N.O. East residents resist a plan to build tiny homes
27th November 2017 · 0 Comments
By Susan Buchanan
Contributing Writer
Haiyan Khan and associates want to build a community of tiny homes in Plum Orchard in New Orleans East for people without housing. A native Pakistani, Khan is a Central City resident with a computer engineering degree and an MBA from Northwestern in Illinois. He and his colleagues at nonprofit Santosha see the village as a place for residents to get on their feet financially, while being served spiritually.
Santosha’s tenants would be pre-screened and might include those who lost jobs recently, students with large loans, musicians and artists. Homeless people from the streets could live there too. The group has acquired and begun clearing an overgrown acre at 7538 Warfield Street, blocks off Chef Menteur Highway, for its project. Construction might start late next year.
Khan teaches a class called “Street Wellness” downtown on Fridays at the Harry Tompson Center, a daytime-only shelter on Gravier Street. Vicki Judice, executive director of the Harry Tompson Center, is on Santosha’s board.
At sites around the city, Khan and associates have built four tiny dwellings, and three of them have housed people. When the first unit was finished several years ago, requests for more poured in. Khan said tiny-home villages exist in many parts of the nation, and points to Community First in Austin, Texas, and Opportunity Village in Oregon as models for Santosha, which in Sanskrit means “full contentment.”
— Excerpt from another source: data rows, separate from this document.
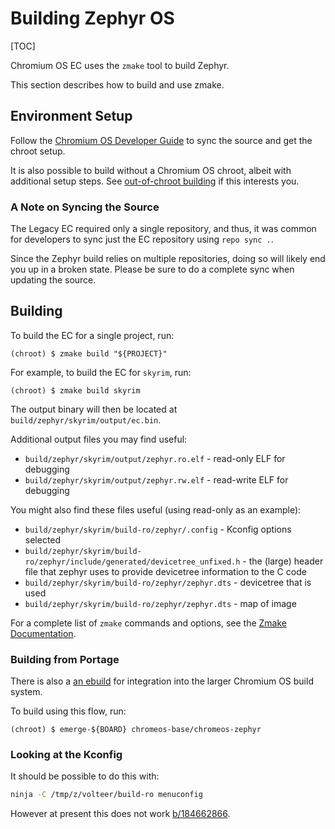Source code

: # Building Zephyr OS

[TOC]

Chromium OS EC uses the `zmake` tool to build Zephyr.

This section describes how to build and use zmake.

## Environment Setup

Follow the [Chromium OS Developer Guide] to sync the source and get
the chroot setup.

It is also possible to build without a Chromium OS chroot, albeit with
additional setup steps.  See [out-of-chroot building] if this
interests you.

### A Note on Syncing the Source

The Legacy EC required only a single repository, and thus, it was common
for developers to sync just the EC repository using `repo sync .`.

Since the Zephyr build relies on multiple repositories, doing so will
likely end you up in a broken state.  Please be sure to do a complete
sync when updating the source.

## Building

To build the EC for a single project, run:

``` shellsession
(chroot) $ zmake build "${PROJECT}"
```

For example, to build the EC for `skyrim`, run:

``` shellsession
(chroot) $ zmake build skyrim
```

The output binary will then be located at `build/zephyr/skyrim/output/ec.bin`.

Additional output files you may find useful:

*   `build/zephyr/skyrim/output/zephyr.ro.elf` - read-only ELF for debugging
*   `build/zephyr/skyrim/output/zephyr.rw.elf` - read-write ELF for debugging

You might also find these files useful (using read-only as an example):

*   `build/zephyr/skyrim/build-ro/zephyr/.config` - Kconfig options selected
*   `build/zephyr/skyrim/build-ro/zephyr/include/generated/devicetree_unfixed.h` - the (large)
    header file that zephyr uses to provide devicetree information to the C code
*   `build/zephyr/skyrim/build-ro/zephyr/zephyr.dts` - devicetree that is used
*   `build/zephyr/skyrim/build-ro/zephyr/zephyr.dts` - map of image

For a complete list of `zmake` commands and options, see the
[Zmake Documentation].

### Building from Portage

There is also a [an ebuild] for integration into the larger Chromium
OS build system.

To build using this flow, run:

``` shellsession
(chroot) $ emerge-${BOARD} chromeos-base/chromeos-zephyr
```

### Looking at the Kconfig

It should be possible to do this with:

```bash
ninja -C /tmp/z/volteer/build-ro menuconfig
```

However at present this does not work [b/184662866](http://b/184662866).


[Chromium OS Developer Guide]: https://chromium.googlesource.com/chromiumos/docs/+/HEAD/developer_guide.md
[Zmake Documentation]: ../../zephyr/zmake/README.md
[an ebuild]: https://chromium.googlesource.com/chromiumos/overlays/chromiumos-overlay/+/HEAD/chromeos-base/chromeos-zephyr/chromeos-zephyr-9999.ebuild
[out-of-chroot building]: ./out_of_chroot.md
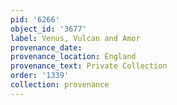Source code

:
 ```yaml
---
pid: '6266'
object_id: '3677'
label: Venus, Vulcan and Amor
provenance_date:
provenance_location: England
provenance_text: Private Collection
order: '1339'
collection: provenance
---
```

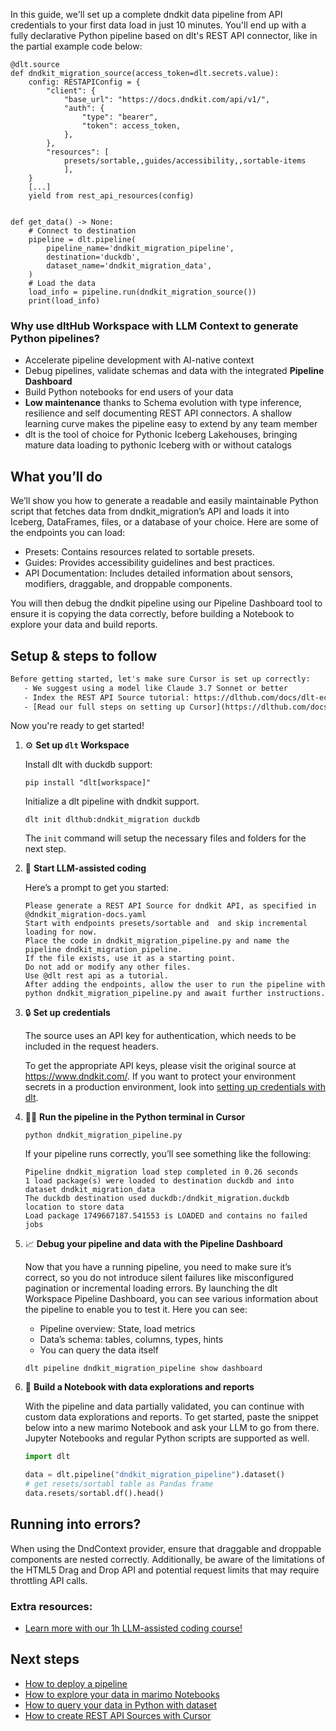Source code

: In this guide, we'll set up a complete dndkit data pipeline from API credentials to your first data load in just 10 minutes. You'll end up with a fully declarative Python pipeline based on dlt's REST API connector, like in the partial example code below:

```python-outcome
@dlt.source
def dndkit_migration_source(access_token=dlt.secrets.value):
    config: RESTAPIConfig = {
        "client": {
            "base_url": "https://docs.dndkit.com/api/v1/",
            "auth": {
                "type": "bearer",
                "token": access_token,
            },
        },
        "resources": [
            presets/sortable,,guides/accessibility,,sortable-items
            ],
    }
    [...]
    yield from rest_api_resources(config)


def get_data() -> None:
    # Connect to destination
    pipeline = dlt.pipeline(
        pipeline_name='dndkit_migration_pipeline',
        destination='duckdb',
        dataset_name='dndkit_migration_data', 
    )
    # Load the data
    load_info = pipeline.run(dndkit_migration_source())
    print(load_info) 
```

### Why use dltHub Workspace with LLM Context to generate Python pipelines?

- Accelerate pipeline development with AI-native context
- Debug pipelines, validate schemas and data with the integrated **Pipeline Dashboard**
- Build Python notebooks for end users of your data
- **Low maintenance** thanks to Schema evolution with type inference, resilience and self documenting REST API connectors. A shallow learning curve makes the pipeline easy to extend by any team member
- dlt is the tool of choice for Pythonic Iceberg Lakehouses, bringing mature data loading to pythonic Iceberg with or without catalogs

## What you’ll do

We’ll show you how to generate a readable and easily maintainable Python script that fetches data from dndkit_migration’s API and loads it into Iceberg, DataFrames, files, or a database of your choice. Here are some of the endpoints you can load:

- Presets: Contains resources related to sortable presets.
- Guides: Provides accessibility guidelines and best practices.
- API Documentation: Includes detailed information about sensors, modifiers, draggable, and droppable components.

You will then debug the dndkit pipeline using our Pipeline Dashboard tool to ensure it is copying the data correctly, before building a Notebook to explore your data and build reports.

## Setup & steps to follow

```default
Before getting started, let's make sure Cursor is set up correctly:
   - We suggest using a model like Claude 3.7 Sonnet or better
   - Index the REST API Source tutorial: https://dlthub.com/docs/dlt-ecosystem/verified-sources/rest_api/ and add it to context as **@dlt rest api**
   - [Read our full steps on setting up Cursor](https://dlthub.com/docs/dlt-ecosystem/llm-tooling/cursor-restapi#23-configuring-cursor-with-documentation)
```

Now you're ready to get started!

1. ⚙️ **Set up `dlt` Workspace**
    
    Install dlt with duckdb support:
    ```shell
    pip install "dlt[workspace]"
    ```

    Initialize a dlt pipeline with dndkit support.
    ```shell
    dlt init dlthub:dndkit_migration duckdb
    ```

    The `init` command will setup the necessary files and folders for the next step.
    
2. 🤠 **Start LLM-assisted coding**
    
    Here’s a prompt to get you started:
    
    ```prompt
    Please generate a REST API Source for dndkit API, as specified in @dndkit_migration-docs.yaml 
    Start with endpoints presets/sortable and  and skip incremental loading for now. 
    Place the code in dndkit_migration_pipeline.py and name the pipeline dndkit_migration_pipeline. 
    If the file exists, use it as a starting point. 
    Do not add or modify any other files. 
    Use @dlt rest api as a tutorial. 
    After adding the endpoints, allow the user to run the pipeline with python dndkit_migration_pipeline.py and await further instructions.
    ```

    
3. 🔒 **Set up credentials** 
    
    The source uses an API key for authentication, which needs to be included in the request headers.
    
    To get the appropriate API keys, please visit the original source at https://www.dndkit.com/.
    If you want to protect your environment secrets in a production environment, look into [setting up credentials with dlt](https://dlthub.com/docs/walkthroughs/add_credentials).
    
4. 🏃‍♀️ **Run the pipeline in the Python terminal in Cursor**
    
    ```shell
    python dndkit_migration_pipeline.py
    ```
    
    If your pipeline runs correctly, you’ll see something like the following:
    
    ```shell
    Pipeline dndkit_migration load step completed in 0.26 seconds
    1 load package(s) were loaded to destination duckdb and into dataset dndkit_migration_data
    The duckdb destination used duckdb:/dndkit_migration.duckdb location to store data
    Load package 1749667187.541553 is LOADED and contains no failed jobs
    ```
    
5. 📈 **Debug your pipeline and data with the Pipeline Dashboard**

    Now that you have a running pipeline, you need to make sure it’s correct, so you do not introduce silent failures like misconfigured pagination or incremental loading errors. By launching the dlt Workspace Pipeline Dashboard, you can see various information about the pipeline to enable you to test it. Here you can see:
    - Pipeline overview: State, load metrics
    - Data’s schema: tables, columns, types, hints
    - You can query the data itself
    
    ```shell
    dlt pipeline dndkit_migration_pipeline show dashboard
    ```
    
6. 🐍 **Build a Notebook with data explorations and reports**

    With the pipeline and data partially validated, you can continue with custom data explorations and reports. To get started, paste the snippet below into a new marimo Notebook and ask your LLM to go from there. Jupyter Notebooks and regular Python scripts are supported as well.

    
    ```python
    import dlt

   data = dlt.pipeline("dndkit_migration_pipeline").dataset()
   # get resets/sortabl table as Pandas frame
   data.resets/sortabl.df().head()
    ```

## Running into errors?

When using the DndContext provider, ensure that draggable and droppable components are nested correctly. Additionally, be aware of the limitations of the HTML5 Drag and Drop API and potential request limits that may require throttling API calls.

### Extra resources:

- [Learn more with our 1h LLM-assisted coding course!](https://www.youtube.com/watch?v=GGid70rnJuM)

## Next steps

- [How to deploy a pipeline](https://dlthub.com/docs/walkthroughs/deploy-a-pipeline)
- [How to explore your data in marimo Notebooks](https://dlthub.com/docs/general-usage/dataset-access/marimo)
- [How to query your data in Python with dataset](https://dlthub.com/docs/general-usage/dataset-access/dataset)
- [How to create REST API Sources with Cursor](https://dlthub.com/docs/dlt-ecosystem/llm-tooling/cursor-restapi)
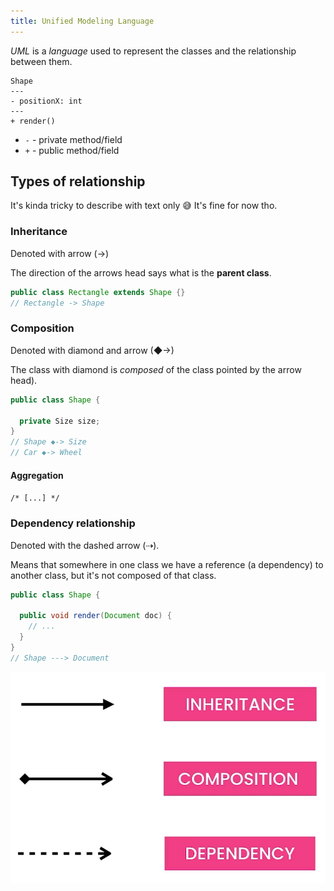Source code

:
 ```yaml
---
title: Unified Modeling Language
---
```


_UML_ is a _language_ used to represent the classes and the relationship between them.

```uml
Shape
---
- positionX: int
---
+ render()
```

- `-` - private method/field
- `+` - public method/field

## Types of relationship

It's kinda tricky to describe with text only 😅 It's fine for now tho.

### Inheritance

Denoted with arrow (→)

The direction of the arrows head says what is the **parent class**.

```java
public class Rectangle extends Shape {}
// Rectangle -> Shape

```

### Composition

Denoted with diamond and arrow (◆→)

The class with diamond is _composed_ of the class pointed by the arrow head).

```java
public class Shape {

  private Size size;
}
// Shape ◆-> Size
// Car ◆-> Wheel

```

#### Aggregation

`/* [...] */`

### Dependency relationship

Denoted with the dashed arrow (⇢).

Means that somewhere in one class we have a reference (a dependency) to another class, but it's not composed of that class.

```java
public class Shape {

  public void render(Document doc) {
    // ...
  }
}
// Shape ---> Document

```

![Screenshot 2023-02-12 at 19.47.45](/public/Screenshot%202023-02-12%20at%2019.47.45.png)

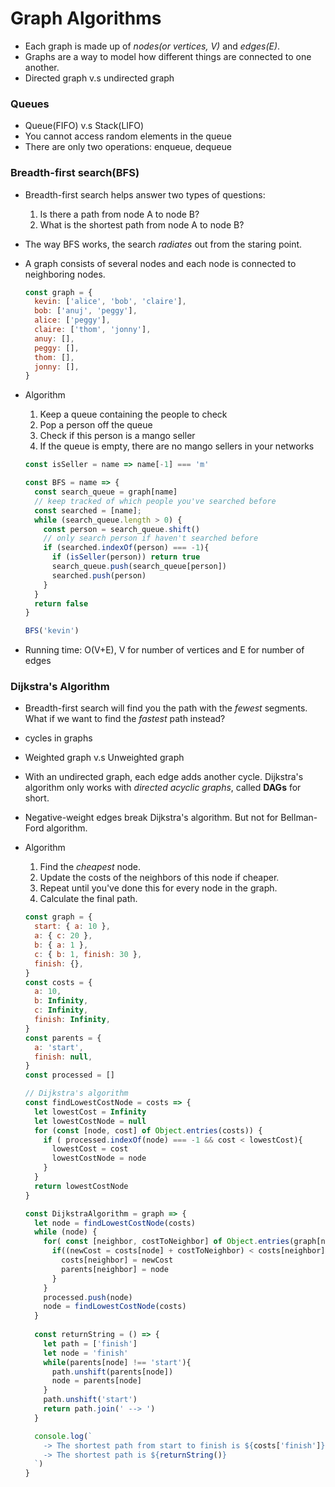 # Graph Algorithms

- Each graph is made up of *nodes(or vertices, V)* and *edges(E)*.
- Graphs are a way to model how different things are connected to one another.
- Directed graph v.s undirected graph

### Queues

- Queue(FIFO) v.s Stack(LIFO)
- You cannot access random elements in the queue
- There are only two operations: enqueue, dequeue

### Breadth-first search(BFS)

- Breadth-first search helps answer two types of questions:
  1. Is there a path from node A to node B?
  2. What is the shortest path from node A to node B?
- The way BFS works, the search *radiates* out from the staring point.
- A graph consists of several nodes and each node is connected to neighboring nodes.

  ```javascript
  const graph = {
    kevin: ['alice', 'bob', 'claire'],
    bob: ['anuj', 'peggy'],
    alice: ['peggy'],
    claire: ['thom', 'jonny'],
    anuy: [],
    peggy: [],
    thom: [],
    jonny: [],
  }
  ```

- Algorithm
  1. Keep a queue containing the people to check
  2. Pop a person off the queue
  3. Check if this person is a mango seller
  4. If the queue is empty, there are no mango sellers in your networks

  ```javascript
  const isSeller = name => name[-1] === 'm'

  const BFS = name => {
    const search_queue = graph[name]
    // keep tracked of which people you've searched before
    const searched = [name];
    while (search_queue.length > 0) {
      const person = search_queue.shift()
      // only search person if haven't searched before
      if (searched.indexOf(person) === -1){
        if (isSeller(person)) return true
        search_queue.push(search_queue[person])
        searched.push(person)
      }
    }
    return false
  }

  BFS('kevin')
  ```

- Running time: O(V+E), V for number of vertices and E for number of edges

### Dijkstra's Algorithm

- Breadth-first search will find you the path with the *fewest* segments. What if we want to find the *fastest* path instead?
- cycles in graphs
- Weighted graph v.s Unweighted graph
- With an undirected graph, each edge adds another cycle. Dijkstra's algorithm only works with *directed acyclic graphs*, called **DAGs** for short.
- Negative-weight edges break Dijkstra's algorithm. But not for Bellman-Ford algorithm.

- Algorithm
  1. Find the *cheapest* node.
  2. Update the costs of the neighbors of this node if cheaper.
  3. Repeat until you've done this for every node in the graph.
  4. Calculate the final path.

  ```javascript
  const graph = {
    start: { a: 10 },
    a: { c: 20 },
    b: { a: 1 },
    c: { b: 1, finish: 30 },
    finish: {},
  }
  const costs = {
    a: 10,
    b: Infinity,
    c: Infinity,
    finish: Infinity,
  }
  const parents = {
    a: 'start',
    finish: null,
  }
  const processed = []
  
  // Dijkstra's algorithm
  const findLowestCostNode = costs => {
    let lowestCost = Infinity
    let lowestCostNode = null
    for (const [node, cost] of Object.entries(costs)) {
      if ( processed.indexOf(node) === -1 && cost < lowestCost){
        lowestCost = cost
        lowestCostNode = node
      }
    }
    return lowestCostNode
  }

  const DijkstraAlgorithm = graph => {
    let node = findLowestCostNode(costs)
    while (node) {
      for( const [neighbor, costToNeighbor] of Object.entries(graph[node])){
        if((newCost = costs[node] + costToNeighbor) < costs[neighbor]) {
          costs[neighbor] = newCost
          parents[neighbor] = node
        }
      }
      processed.push(node)
      node = findLowestCostNode(costs)
    }
    
    const returnString = () => {
      let path = ['finish']
      let node = 'finish'
      while(parents[node] !== 'start'){
        path.unshift(parents[node])
        node = parents[node]
      }
      path.unshift('start')
      return path.join(' --> ')
    }

    console.log(`
      -> The shortest path from start to finish is ${costs['finish']}
      -> The shortest path is ${returnString()}
    `)
  }
  ```

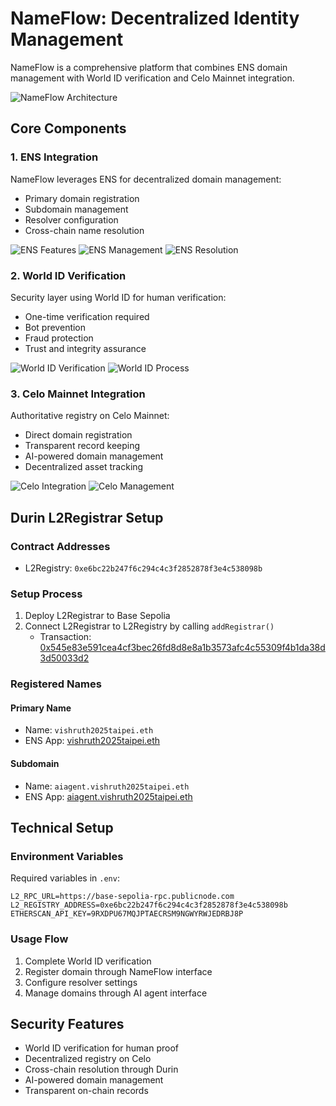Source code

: # NameFlow: Decentralized Identity Management

NameFlow is a comprehensive platform that combines ENS domain management with World ID verification and Celo Mainnet integration.

![NameFlow Architecture](https://github.com/user-attachments/assets/424f26be-c62c-40ec-878b-4f58131f633a)

## Core Components

### 1. ENS Integration
NameFlow leverages ENS for decentralized domain management:
- Primary domain registration
- Subdomain management
- Resolver configuration
- Cross-chain name resolution

![ENS Features](https://github.com/user-attachments/assets/45489413-2bff-4316-8602-b4a0ee629a92)
![ENS Management](https://github.com/user-attachments/assets/5b3eb4e1-5ac4-4a4c-bb71-63ccf8d99d94)
![ENS Resolution](https://github.com/user-attachments/assets/cce6e35e-7227-475d-bd07-d0c837df92ef)

### 2. World ID Verification
Security layer using World ID for human verification:
- One-time verification required
- Bot prevention
- Fraud protection
- Trust and integrity assurance

![World ID Verification](https://github.com/user-attachments/assets/d261e075-006c-4c26-8ec3-bfa12c52ddfc)
![World ID Process](https://github.com/user-attachments/assets/a49b24e1-f511-4b22-8ace-e14263a2ceb9)

### 3. Celo Mainnet Integration
Authoritative registry on Celo Mainnet:
- Direct domain registration
- Transparent record keeping
- AI-powered domain management
- Decentralized asset tracking

![Celo Integration](https://github.com/user-attachments/assets/7bc85342-5fb4-49f5-ac88-51acd3fc89b4)
![Celo Management](https://github.com/user-attachments/assets/46bb84e1-3df4-47b0-99c5-c9c4aa3daa0a)

## Durin L2Registrar Setup

### Contract Addresses
- L2Registry: `0xe6bc22b247f6c294c4c3f2852878f3e4c538098b`

### Setup Process
1. Deploy L2Registrar to Base Sepolia
2. Connect L2Registrar to L2Registry by calling `addRegistrar()`
   - Transaction: [0x545e83e591cea4cf3bec26fd8d8e8a1b3573afc4c55309f4b1da38d3d50033d2](https://sepolia.basescan.org/tx/0x545e83e591cea4cf3bec26fd8d8e8a1b3573afc4c55309f4b1da38d3d50033d2)

### Registered Names
#### Primary Name
- Name: `vishruth2025taipei.eth`
- ENS App: [vishruth2025taipei.eth](https://sepolia.app.ens.domains/vishruth2025taipei.eth)

#### Subdomain
- Name: `aiagent.vishruth2025taipei.eth`
- ENS App: [aiagent.vishruth2025taipei.eth](https://sepolia.app.ens.domains/aiagent.vishruth2025taipei.eth)

## Technical Setup

### Environment Variables
Required variables in `.env`:
```
L2_RPC_URL=https://base-sepolia-rpc.publicnode.com
L2_REGISTRY_ADDRESS=0xe6bc22b247f6c294c4c3f2852878f3e4c538098b
ETHERSCAN_API_KEY=9RXDPU67MQJPTAECRSM9NGWYRWJEDRBJ8P
```

### Usage Flow
1. Complete World ID verification
2. Register domain through NameFlow interface
3. Configure resolver settings
4. Manage domains through AI agent interface

## Security Features
- World ID verification for human proof
- Decentralized registry on Celo
- Cross-chain resolution through Durin
- AI-powered domain management
- Transparent on-chain records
As planned, Santosha Village would contain 20 to 25 cabins on ten-by-six-feet rollers, set in greenery, with shared cooking facilities, a vegetable garden, a showering station, a gathering area, a sacred space, a workshop and offices. Residents would pay $60 a month to live in their own dwelling. Under the group’s “pathways to home ownership” program, tenants could build a small house for $150 a month.
But this fall in New Orleans East, sentiment tilted against the project, Khan said. Public meetings were held on September 28 at Livingston Collegiate Academy on Dwyer Road and on November 4 at Life in the Word Church on Chef Menteur Highway.
After the group’s September meeting, New Orleans District E council member James Gray got an interim zoning area approved by the City Council in October, so “it now looks as if we’ll have to go before the council for permits,” Khan said. That creates new hurdles for Santosha’s planning.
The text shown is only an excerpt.